Count Imre Festetics de Tolna (1764 – 1847) was a noble landowner and geneticist.

Scientific works
Many of the central principles the discipline of genetics were formulated by Imre Festetics through the study of sheep. Festetics formulated a number of rules of heredity and was the first to refer to these as "genetic laws of nature" (Die genetischen Gesetze der Natur). In so doing he used the term genetic for the first time, 80 years before William Bateson did so in his personal letter to Adam Sedgwick. Festetics created this new term to clearly distinguish his rules of heredity, or genetic laws,
from the physiological laws of Ehrenfels.

Genetic Laws of Nature
 Healthy plants and robust animals are able to propagate and inherit their specific characteristics.
 Traits of grandparents that are different from those of the immediate progeny may reappear in later generations.
 Animals possessing desirable traits that have been inherited over many generations can sometimes have offspring with divergent traits. Such progeny are variants or freaks of nature, and are unsuitable for further propagation if the aim is the heredity of specific traits.
 A precondition for successful application of inbreeding is scrupulous selection of stock animals.

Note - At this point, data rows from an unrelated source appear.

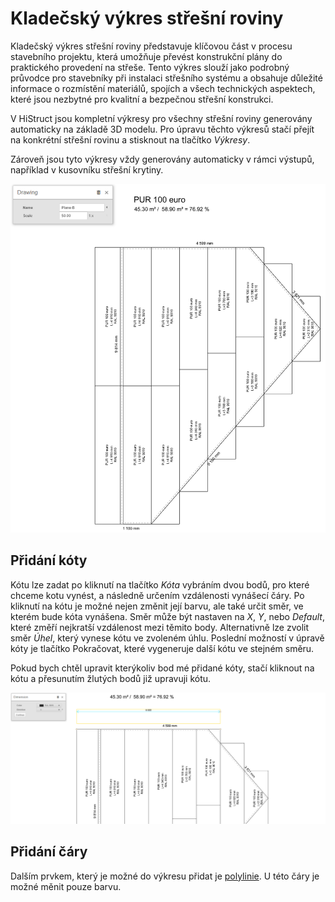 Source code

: # Kladečský výkres střešní roviny

Kladečský výkres střešní roviny představuje klíčovou část v procesu stavebního projektu, která umožňuje převést konstrukční plány do praktického provedení na střeše. Tento výkres slouží jako podrobný průvodce pro stavebníky při instalaci střešního systému a obsahuje důležité informace o rozmístění materiálů, spojích a všech technických aspektech, které jsou nezbytné pro kvalitní a bezpečnou střešní konstrukci. 

V HiStruct jsou kompletní výkresy pro všechny střešní roviny generovány automaticky na základě 3D modelu. Pro úpravu těchto výkresů stačí přejít na konkrétní střešní rovinu a stisknout na tlačítko *Výkresy*.

Zároveň jsou tyto výkresy vždy generovány automaticky v rámci výstupů, například v kusovníku střešní krytiny.


![Alt text](img/drawingsRoofTilling.png)

## Přidání kóty

Kótu lze zadat po kliknutí na tlačítko *Kóta* vybráním dvou bodů, pro které chceme kotu vynést, a následně určením vzdálenosti vynášecí čáry. Po kliknutí na kótu je možné nejen změnit její barvu, ale také určit směr, ve kterém bude kóta vynášena. Směr může být nastaven na *X*, *Y*, nebo *Default*, které změří nejkratší vzdálenost mezi těmito body. Alternativně lze zvolit směr *Úhel*, který vynese kótu ve zvoleném úhlu. Poslední možností v úpravě kóty je tlačítko Pokračovat, které vygeneruje další kótu ve stejném směru.

Pokud bych chtěl upravit kterýkoliv bod mé přidané kóty, stačí kliknout na kótu a přesunutím žlutých bodů již upravuji kótu.

![Alt text](img/drawingsDimensionsProperties.png)

## Přidání čáry

Dalším prvkem, který je možné do výkresu přidat je [polylinie](../instructor-roofs/insertPolyline.md). U této čáry je možné měnit pouze barvu.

In these ‘‘Genetic Laws,’’ Festetics was the first to recognize empirically the segregation of characters in the second hybrid generation. He also linked heredity (vererbung) with health and vigor independently of external factors, stressing the role of inbreeding (combined with strong selection) in stabilizing character inheritance for preserving or developing new races. To illustrate the concept he used sheep, chicken, cattle and horse breeds as examples, although he also applied it to the human species by considering populations of isolated Hungarian villages, in which he had observed degenerative mental and physical characteristics. Festetics’s observations highlighted important correlations between variability, adaptation, and development. He also noted the consequences of selection and its role in heredity, believing that variability and his postulated laws of genetics were connected, acting together in breeding as well as in the natural processes controlling populations of different animals, including humans.

Festetics, however, was ultimately hindered by the complex nature of his study traits, aspects of wool quality that we now know to be polygenic.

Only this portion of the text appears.